Towards the end of May that year, among the dozens of tracks that would be considered and/or recorded for his All Things Must Pass triple album, Harrison returned to a number of unused songs that he had written during the late '60s. "Isn't It a Pity" was one of these, having most recently been rejected by The Beatles during the January 1969 Get Back sessions that resulted in their final album, Let It Be. According to Abbey Road engineer Geoff Emerick, however, the song had been offered for inclusion on 1967's Sgt. Pepper's Lonely Hearts Club Band, while Mark Lewisohn, the band's acknowledged recording historian, has stated that it was first presented during sessions for the previous year's Revolver. Lewisohn's opinion appears to tally with a bootlegged conversation from the Get Back sessions, where Harrison reveals that John Lennon had vetoed "Isn't It a Pity" three years before, and that he (Harrison) considered offering the song to Frank Sinatra. (Harrison had recently met Sinatra in Los Angeles while working there with Apple signing Jackie Lomax.)
Despite its relative antiquity by 1970, the song's lyrics lent themselves perfectly to the themes of spiritual salvation and friendship that define All Things Must Pass, being consistent with the karmic subject matter of much of the album. Harrison would later say of the track: "'Isn't It a Pity' is about whenever a relationship hits a down point ... It was a chance to realise that if I felt somebody had let me down, then there's a good chance I was letting someone else down." His lyrics therefore take a nonjudgmental tone throughout:
Isn't it a pity, isn't it a shame
How we break each other's hearts, and cause each other pain
How we take each other's love without thinking any more
Forgetting to give back, now isn't it a pity.

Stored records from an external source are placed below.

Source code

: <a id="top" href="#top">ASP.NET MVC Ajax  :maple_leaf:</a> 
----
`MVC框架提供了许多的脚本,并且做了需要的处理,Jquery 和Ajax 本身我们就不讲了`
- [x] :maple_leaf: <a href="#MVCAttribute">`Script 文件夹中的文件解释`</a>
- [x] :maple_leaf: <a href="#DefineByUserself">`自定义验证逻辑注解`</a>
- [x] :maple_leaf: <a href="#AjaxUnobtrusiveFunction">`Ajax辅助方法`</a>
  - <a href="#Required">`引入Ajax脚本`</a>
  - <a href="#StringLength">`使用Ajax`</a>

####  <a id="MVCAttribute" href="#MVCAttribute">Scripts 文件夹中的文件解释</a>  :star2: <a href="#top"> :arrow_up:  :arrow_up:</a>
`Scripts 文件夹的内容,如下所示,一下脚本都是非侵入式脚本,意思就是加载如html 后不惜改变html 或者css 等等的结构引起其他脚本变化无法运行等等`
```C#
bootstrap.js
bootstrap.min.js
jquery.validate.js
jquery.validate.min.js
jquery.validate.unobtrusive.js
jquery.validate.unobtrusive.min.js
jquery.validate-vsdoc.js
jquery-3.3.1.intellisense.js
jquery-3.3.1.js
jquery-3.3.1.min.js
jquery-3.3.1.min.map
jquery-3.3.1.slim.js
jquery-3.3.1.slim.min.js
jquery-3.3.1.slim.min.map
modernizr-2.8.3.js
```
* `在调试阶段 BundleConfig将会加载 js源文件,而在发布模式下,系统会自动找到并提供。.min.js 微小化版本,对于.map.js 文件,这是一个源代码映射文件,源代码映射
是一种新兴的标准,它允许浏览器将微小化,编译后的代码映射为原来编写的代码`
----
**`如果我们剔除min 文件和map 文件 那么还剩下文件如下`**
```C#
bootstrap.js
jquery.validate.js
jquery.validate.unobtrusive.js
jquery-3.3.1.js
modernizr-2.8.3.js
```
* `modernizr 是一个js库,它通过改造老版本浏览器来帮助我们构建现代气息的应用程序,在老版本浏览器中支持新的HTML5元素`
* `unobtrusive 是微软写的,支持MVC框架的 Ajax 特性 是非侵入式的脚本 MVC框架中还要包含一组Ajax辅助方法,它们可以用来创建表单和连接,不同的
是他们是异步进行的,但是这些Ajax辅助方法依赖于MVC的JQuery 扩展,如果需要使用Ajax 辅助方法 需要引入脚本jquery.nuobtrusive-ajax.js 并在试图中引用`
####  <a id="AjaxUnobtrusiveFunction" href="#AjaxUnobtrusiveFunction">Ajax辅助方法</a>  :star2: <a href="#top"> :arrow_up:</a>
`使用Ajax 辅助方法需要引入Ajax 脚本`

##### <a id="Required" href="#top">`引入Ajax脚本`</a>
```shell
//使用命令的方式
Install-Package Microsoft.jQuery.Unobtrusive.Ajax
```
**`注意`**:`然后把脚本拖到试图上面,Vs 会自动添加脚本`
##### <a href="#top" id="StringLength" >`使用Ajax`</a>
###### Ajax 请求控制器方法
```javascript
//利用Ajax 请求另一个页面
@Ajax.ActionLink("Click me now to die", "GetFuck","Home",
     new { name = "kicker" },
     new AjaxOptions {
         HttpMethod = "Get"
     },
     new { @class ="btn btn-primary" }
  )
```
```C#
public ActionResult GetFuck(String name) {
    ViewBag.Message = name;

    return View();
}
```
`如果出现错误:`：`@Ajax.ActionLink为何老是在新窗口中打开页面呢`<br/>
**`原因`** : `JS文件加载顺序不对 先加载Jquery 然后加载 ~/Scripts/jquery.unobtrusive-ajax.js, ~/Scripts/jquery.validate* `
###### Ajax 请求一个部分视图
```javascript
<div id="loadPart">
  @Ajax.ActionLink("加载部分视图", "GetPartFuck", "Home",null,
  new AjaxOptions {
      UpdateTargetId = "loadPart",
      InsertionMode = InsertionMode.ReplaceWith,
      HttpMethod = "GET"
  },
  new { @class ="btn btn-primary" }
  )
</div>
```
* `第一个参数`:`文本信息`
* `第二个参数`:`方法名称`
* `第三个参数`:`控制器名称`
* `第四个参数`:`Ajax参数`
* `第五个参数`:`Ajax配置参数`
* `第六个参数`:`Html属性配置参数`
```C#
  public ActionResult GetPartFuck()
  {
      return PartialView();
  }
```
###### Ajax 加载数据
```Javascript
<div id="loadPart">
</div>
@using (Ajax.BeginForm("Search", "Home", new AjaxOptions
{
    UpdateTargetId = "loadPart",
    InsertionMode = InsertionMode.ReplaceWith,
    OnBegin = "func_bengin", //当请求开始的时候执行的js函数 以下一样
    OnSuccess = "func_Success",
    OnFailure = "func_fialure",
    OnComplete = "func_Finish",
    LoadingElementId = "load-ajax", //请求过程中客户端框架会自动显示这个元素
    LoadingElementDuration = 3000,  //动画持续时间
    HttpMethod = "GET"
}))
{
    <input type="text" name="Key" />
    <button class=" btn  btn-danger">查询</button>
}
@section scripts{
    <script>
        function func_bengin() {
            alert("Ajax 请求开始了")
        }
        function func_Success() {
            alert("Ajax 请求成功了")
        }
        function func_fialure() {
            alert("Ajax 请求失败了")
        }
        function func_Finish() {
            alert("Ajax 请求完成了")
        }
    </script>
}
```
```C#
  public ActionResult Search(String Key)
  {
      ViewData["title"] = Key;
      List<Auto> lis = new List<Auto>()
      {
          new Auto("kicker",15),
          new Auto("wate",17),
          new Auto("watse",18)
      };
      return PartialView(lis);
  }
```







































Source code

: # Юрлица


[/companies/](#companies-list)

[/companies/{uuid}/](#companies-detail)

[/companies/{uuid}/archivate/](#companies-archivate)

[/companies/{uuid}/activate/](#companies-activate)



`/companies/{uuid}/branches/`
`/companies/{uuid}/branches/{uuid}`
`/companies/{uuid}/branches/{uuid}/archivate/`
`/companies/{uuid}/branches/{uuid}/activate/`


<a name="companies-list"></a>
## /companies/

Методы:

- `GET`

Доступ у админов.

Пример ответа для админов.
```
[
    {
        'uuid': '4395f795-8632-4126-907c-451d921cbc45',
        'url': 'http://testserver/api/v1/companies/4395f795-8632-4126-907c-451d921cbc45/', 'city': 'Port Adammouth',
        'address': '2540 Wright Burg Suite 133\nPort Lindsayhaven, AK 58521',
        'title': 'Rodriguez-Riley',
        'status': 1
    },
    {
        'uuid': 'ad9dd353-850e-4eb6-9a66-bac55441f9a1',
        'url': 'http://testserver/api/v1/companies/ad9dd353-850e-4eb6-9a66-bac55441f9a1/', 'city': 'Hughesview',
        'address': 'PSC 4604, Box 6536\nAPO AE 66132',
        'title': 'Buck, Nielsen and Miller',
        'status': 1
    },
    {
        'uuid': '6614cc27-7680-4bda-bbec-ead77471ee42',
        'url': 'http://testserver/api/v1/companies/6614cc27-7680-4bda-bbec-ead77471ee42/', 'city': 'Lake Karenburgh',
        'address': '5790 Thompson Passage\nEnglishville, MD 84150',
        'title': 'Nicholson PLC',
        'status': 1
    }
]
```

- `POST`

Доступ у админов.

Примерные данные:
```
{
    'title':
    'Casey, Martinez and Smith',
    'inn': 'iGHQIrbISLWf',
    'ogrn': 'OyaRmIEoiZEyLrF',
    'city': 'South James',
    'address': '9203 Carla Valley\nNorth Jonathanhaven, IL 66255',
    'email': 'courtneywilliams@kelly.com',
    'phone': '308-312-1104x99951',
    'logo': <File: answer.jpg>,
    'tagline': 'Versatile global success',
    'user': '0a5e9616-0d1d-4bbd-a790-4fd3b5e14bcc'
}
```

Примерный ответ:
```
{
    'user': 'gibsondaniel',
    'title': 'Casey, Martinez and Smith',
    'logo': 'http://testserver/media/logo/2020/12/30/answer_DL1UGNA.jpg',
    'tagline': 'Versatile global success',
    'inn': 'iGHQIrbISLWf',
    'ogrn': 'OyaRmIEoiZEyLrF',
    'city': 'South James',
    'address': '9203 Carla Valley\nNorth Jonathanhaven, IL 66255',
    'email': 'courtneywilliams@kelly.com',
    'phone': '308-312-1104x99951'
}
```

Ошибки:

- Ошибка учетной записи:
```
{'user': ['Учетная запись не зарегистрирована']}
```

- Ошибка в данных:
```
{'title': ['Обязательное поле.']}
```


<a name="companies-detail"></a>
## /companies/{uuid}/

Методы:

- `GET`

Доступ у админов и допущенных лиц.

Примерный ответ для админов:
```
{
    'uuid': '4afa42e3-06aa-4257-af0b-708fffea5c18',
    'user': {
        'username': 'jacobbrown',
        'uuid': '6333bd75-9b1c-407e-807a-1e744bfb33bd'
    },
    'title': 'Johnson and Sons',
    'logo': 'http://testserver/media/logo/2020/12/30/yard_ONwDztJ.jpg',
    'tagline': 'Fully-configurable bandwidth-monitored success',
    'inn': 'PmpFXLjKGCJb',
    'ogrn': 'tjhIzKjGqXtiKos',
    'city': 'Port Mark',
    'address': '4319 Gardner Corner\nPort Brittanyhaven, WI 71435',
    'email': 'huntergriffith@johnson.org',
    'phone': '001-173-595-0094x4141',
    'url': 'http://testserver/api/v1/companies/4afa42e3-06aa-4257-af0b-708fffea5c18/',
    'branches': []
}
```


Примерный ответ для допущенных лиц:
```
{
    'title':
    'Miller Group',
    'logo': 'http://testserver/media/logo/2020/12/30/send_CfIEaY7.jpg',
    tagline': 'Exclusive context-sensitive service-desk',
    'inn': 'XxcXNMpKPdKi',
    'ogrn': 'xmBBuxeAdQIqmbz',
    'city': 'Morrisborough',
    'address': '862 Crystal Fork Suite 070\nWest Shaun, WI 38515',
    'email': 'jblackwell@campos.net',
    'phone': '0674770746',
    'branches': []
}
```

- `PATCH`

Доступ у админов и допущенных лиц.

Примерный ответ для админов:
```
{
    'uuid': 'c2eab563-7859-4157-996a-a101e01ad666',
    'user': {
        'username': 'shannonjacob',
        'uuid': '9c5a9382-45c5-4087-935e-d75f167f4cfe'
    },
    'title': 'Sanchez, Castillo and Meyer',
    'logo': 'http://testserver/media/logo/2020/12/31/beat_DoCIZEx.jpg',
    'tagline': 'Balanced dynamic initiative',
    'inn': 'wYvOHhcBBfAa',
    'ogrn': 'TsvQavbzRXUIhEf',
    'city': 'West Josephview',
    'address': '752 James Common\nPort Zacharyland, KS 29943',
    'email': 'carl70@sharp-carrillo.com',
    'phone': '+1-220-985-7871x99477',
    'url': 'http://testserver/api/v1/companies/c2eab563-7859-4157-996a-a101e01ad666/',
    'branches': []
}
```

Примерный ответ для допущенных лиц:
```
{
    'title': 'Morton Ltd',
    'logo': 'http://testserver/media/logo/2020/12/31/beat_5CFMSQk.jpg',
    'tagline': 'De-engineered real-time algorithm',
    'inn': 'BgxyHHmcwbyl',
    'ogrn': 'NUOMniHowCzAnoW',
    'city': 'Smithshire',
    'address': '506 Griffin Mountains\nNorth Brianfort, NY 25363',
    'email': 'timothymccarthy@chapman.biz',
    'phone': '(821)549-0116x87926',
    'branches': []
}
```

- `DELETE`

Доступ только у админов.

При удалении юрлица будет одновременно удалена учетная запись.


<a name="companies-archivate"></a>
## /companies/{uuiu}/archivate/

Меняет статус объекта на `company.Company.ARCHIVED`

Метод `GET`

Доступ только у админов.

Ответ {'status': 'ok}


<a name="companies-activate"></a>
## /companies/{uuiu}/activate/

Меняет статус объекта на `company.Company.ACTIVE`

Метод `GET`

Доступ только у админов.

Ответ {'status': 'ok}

Some things take so long, but how do I explain?
Not too many people can see we're all the same
And because of all their tears, their eyes can't hope to see
The beauty that surrounds them − oh, isn't it a pity.
Harrison biographer Ian Inglis has referred to the song's "surprisingly complex" lyrics, which in one sense can be seen as a personal observation on a "failed love affair" yet at the same time serve as a comment on "the universal love for, and among, humankind". This theme had featured in previous Harrison songs such as "Within You, Without You" and "While My Guitar Gently Weeps" and would remain prominent in much of his subsequent compositions. The same parallels regarding the universality of love in Harrison's work has been noted by Dale Allison, author of the first "spiritual biography" on the ex-Beatle; "When George asks, 'Isn't It A Pity?'," Allison writes, "the scope of his question is vast: it embraces almost everything."
The verse-one lines "How we take each other's love without thinking any more / Forgetting to give back ..." have been acknowledged as a precursor to Paul McCartney's parting couplet − "And in the end, the love you take / Is equal to the love you make" − in The Beatles' Abbey Road song "The End".